Per apprezzare appieno questa miniserie bisogna avere una conoscenza abbastanza buona del cosmo DC (soprattutto della Silver Age, credo) che io non ho. Ma vabbè.
Un supercriminale che può mutare il suo organismo nei tre stati della materia si infiltra nell’edificio delle industrie Stagg ma Metamorpho e l’eterogeneo cast di personaggi che lo attornia (tra cui il cavernicolo Java a cui si ispirò Castelli per il partner di Martin Mystére) riesce a farlo fuggire, non senza difficoltà visto che il tizio può anche trasformarsi nell’unico elemento che inibisce i poteri di Metamorpho.
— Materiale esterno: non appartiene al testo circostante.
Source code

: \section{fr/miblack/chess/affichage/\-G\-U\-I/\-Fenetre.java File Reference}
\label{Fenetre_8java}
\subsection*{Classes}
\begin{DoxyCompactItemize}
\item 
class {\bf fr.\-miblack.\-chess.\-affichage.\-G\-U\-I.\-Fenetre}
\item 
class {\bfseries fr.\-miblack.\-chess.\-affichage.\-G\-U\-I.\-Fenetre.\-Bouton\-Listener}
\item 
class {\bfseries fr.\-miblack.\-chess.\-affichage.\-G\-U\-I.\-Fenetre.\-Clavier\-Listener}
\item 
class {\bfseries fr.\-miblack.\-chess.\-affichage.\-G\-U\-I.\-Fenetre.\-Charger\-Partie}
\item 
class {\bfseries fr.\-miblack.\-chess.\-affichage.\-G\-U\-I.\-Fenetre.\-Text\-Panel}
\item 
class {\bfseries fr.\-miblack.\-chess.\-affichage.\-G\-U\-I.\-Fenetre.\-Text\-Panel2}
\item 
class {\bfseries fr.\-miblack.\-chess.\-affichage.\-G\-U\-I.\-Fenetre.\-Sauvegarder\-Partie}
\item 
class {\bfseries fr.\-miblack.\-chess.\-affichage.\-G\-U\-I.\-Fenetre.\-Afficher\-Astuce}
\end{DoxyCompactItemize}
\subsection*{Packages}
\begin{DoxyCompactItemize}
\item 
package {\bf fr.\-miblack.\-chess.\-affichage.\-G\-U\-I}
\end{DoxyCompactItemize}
A quanto pare il marrano lavora per conto di un’associazione che ha dei piani criminali oscuri ma sicuramente apocalittici.
Prima di sbrogliare la matassa Metamorpho & co. dovranno vedersela con androidi canterini che rivaleggiano con la sua fidanzata (che è una popstar, a quanto capisco), Vandal Savage (commissario di polizia a Gotham?!), un intero edificio robotico, una nuova ridicola versione di un villain storico, divinità solari, altre varianti di Metamorpho; Al Ewing organizza insomma questa miniserie come fosse un fumetto di quelli di una volta, cioè con una trama conclusa a ogni puntata, anche se un filo conduttore unisce tutti e sei i numeri.
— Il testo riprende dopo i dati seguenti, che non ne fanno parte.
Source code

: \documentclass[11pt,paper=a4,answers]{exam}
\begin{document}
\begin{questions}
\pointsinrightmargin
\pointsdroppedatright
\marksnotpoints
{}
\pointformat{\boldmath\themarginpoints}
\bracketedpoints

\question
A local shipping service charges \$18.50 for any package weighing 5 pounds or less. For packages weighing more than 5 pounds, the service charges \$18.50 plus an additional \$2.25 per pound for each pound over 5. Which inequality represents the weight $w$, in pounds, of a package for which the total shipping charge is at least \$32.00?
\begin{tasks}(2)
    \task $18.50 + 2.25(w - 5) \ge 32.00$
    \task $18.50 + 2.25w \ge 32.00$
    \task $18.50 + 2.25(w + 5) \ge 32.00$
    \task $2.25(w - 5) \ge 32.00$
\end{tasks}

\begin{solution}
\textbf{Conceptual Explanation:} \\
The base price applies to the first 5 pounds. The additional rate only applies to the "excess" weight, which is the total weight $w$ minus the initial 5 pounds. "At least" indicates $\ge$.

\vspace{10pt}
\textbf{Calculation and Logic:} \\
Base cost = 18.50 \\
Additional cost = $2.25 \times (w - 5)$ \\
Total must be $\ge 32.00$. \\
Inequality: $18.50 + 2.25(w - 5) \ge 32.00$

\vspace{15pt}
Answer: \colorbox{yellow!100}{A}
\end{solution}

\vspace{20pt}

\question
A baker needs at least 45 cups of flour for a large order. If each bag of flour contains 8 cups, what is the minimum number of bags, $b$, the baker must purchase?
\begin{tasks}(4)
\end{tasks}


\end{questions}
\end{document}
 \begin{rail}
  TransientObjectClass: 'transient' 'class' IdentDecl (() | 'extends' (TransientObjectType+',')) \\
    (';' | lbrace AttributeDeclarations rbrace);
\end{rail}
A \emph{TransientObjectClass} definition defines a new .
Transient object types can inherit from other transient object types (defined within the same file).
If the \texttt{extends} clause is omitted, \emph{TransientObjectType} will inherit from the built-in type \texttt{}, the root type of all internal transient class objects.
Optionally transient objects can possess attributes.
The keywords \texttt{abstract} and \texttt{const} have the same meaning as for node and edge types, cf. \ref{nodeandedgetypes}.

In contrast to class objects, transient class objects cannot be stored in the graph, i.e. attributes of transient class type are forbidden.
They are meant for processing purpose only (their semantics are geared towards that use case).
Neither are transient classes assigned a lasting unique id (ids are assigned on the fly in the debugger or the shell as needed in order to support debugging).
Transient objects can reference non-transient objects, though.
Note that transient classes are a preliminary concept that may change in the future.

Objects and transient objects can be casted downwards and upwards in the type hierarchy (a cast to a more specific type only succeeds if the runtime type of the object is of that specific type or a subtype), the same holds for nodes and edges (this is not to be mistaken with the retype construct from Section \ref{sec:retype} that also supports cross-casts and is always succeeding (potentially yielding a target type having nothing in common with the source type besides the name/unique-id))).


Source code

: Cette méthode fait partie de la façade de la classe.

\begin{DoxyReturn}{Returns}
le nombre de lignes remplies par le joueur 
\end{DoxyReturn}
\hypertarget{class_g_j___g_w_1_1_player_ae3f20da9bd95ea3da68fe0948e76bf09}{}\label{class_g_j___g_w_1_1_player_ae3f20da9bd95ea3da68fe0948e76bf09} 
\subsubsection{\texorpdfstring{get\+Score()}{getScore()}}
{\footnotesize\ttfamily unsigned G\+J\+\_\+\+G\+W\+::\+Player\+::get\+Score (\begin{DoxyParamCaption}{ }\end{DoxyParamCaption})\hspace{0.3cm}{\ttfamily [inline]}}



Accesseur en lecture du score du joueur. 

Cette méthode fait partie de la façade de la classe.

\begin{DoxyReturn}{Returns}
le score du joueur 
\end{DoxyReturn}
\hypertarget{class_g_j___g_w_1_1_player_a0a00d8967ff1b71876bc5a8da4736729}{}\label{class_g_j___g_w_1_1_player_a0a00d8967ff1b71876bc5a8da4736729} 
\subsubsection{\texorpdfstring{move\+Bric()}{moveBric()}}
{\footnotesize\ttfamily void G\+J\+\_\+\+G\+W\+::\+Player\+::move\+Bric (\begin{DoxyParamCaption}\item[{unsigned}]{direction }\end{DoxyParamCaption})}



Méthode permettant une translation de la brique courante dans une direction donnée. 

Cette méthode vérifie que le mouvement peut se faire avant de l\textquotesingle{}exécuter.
Lo stile di scrittura è un’imitazione di quello degli anni ’60, o così mi sembra: ogni episodio/capitolo è introdotto da una splash page simile a una vecchia copertina con strilli enfatici, presentazioni ironiche dei personaggi e interpellazioni dirette al lettore, così come ogni episodio/capitolo viene chiuso con delle ammiccanti anticipazioni del prossimo. Le allitterazioni abbondano, anzi strabordano, e Ewing infila anche qualche concetto di chimica che probabilmente vorrebbe fare il verso alle vecchie «Flash News» ma al contempo costituisce un metodo elegante per risolvere gli impicci in cui si trovano i personaggi. Accanto alla voluta artificialità del tutto non mancano dialoghi più moderni e molto simpatici. In questo contesto ridanciano e autoironico la metanarrazione per una volta non infastidisce ma anzi ci sta benissimo.
I disegni di Steve Lieber sono perfetti per il mood del fumetto. Pensavo si trattasse del fratello di Stan Lee direttamente dagli anni ’60, ma quello era Larry Lieber. Il tratto pulito e senza troppi fronzoli di Steve è espressivo e leggibile e rende i molti “freak” pittoreschi senza farne delle caricature.
Gli inevitabili ma un po’ eccessivi riferimenti al passato del personaggio mi sono risultati alquanto ascosi, ed è stato un po’ frustrante non capire se molte delle bizzarrie buttate sul piatto fossero elaborazioni da storie precedenti o farina del sacco di Ewing. Cionondimeno ho trovato L’Uomo Elementale una miniserie molto divertente.